I’m not quite sure what he means. But it’s hard to “embarrass” with a group that has released 14 studio albums over the last four decades. For Bono, this “embarrassment” extends to the band’s alphanumeric name and his vocal styles, especially in the early years. Bono believes his voice is “very strained” and “in a way not macho.”

U2 has released nearly 300 songs, and he can only praise two: “Vertigo” from 2004’s “How to Dismantle an Atomic Bomb” and “Miss Sarajevo”, the 1995 collaboration with Brian Eno and Luciano Pavarotti. That’s the song Bono can listen to the most. I agree. It’s beautiful and joking. It never gets old. All these years later, “Miss Sarajevo” still gives me chills.

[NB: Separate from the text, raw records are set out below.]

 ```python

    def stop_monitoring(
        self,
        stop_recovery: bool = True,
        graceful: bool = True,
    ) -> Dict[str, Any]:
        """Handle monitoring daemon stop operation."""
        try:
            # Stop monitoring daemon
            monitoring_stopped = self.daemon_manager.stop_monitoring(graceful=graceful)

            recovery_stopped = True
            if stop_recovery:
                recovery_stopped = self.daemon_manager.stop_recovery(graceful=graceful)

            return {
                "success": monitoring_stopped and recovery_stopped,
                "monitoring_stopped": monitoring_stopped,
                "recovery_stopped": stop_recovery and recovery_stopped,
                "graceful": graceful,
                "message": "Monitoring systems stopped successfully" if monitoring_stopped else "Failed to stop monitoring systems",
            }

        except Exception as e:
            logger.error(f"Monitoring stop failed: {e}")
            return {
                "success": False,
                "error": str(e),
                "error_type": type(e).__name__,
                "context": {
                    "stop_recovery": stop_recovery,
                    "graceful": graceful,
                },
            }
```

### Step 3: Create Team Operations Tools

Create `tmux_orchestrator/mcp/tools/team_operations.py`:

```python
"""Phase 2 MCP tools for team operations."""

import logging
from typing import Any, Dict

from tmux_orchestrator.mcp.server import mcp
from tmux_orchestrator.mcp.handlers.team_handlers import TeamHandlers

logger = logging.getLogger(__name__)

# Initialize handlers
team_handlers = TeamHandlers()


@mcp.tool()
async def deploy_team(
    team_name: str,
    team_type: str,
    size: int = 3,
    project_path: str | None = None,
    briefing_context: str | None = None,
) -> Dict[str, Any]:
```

Is Bono one of the greatest frontrunners ever? No, of course not. He never had the opera area as a Freddie Mercury or the pitch command as a David Bowie. I’ve only seen U2 to a concert once. But yes, during that show, there were moments when Bono’s “strained” vocals occasionally turned into a poodle-only-hearing area as he jumped around the circular stage and sounded as if he was swirling his middle-aged hips with thumb in his underpants.

That said, I think Bono’s self-excerpt this week is too harsh. U2 is a fascinating case study in the tectonic shifts of popular culture. In the early 80’s, this band was all the cool kids loved. Just look at the giant flags of Live Aid. In around 2014, when “Songs of Innocence” was automatically uploaded to all iTunes customers in a shockingly unwise global cross-promotion with Apple, which Bono would later apologize for, U2 became the band all the cool kids loved to hate. That polarization drums on to this day in time with “Sunday Bloody Sunday.”

But Bono, along with his three bandmates who met as teenagers at Dublin’s Mount Temple Comprehensive School, are among a sonic race now facing extinction: rock gods. They write their own music. They play instruments. They understand the sweep and history of music, including their perch within the genre-silo taxonomy. For U2, it was never about social media or playing on Billboard charts. And once you’ve thrived for close to half a century without the “Spinal Tap” snuff to the original lineup, there will be clumps in the discography.

U2 has released a lot of clunkers. The first time I heard “Lemon”, I remember fighting the urge to call the UN and report a crime against humanity. “Big Girls Are Best”, “The Playboy Mansion”, “Miami”, “If God Will Send His Angels” – these are songs you will never hear at a wedding, a ball, a sports arena, a grocery store or even while you is on hold with sadistic customer service.

When you are as productive as U2, for so long, the bad comes with the good.

Even Shakespeare had his sips.

So stop beating yourself up, Bono. It is inappropriate for a sexager. You have earned the right to perpetual curtain calls. There is no need to set fire to the curtains. During a career that few other musicians will ever match, you gained fans on every continent. I have heard your music at the foot of Darjeeling and cafes in Lausanne. The strained and not macho voice has been heard everywhere.

And while it is far from tonally perfect, it has resounded.

There is a lot for U2 to feel proud of, even though Bono still has not found what he is looking for.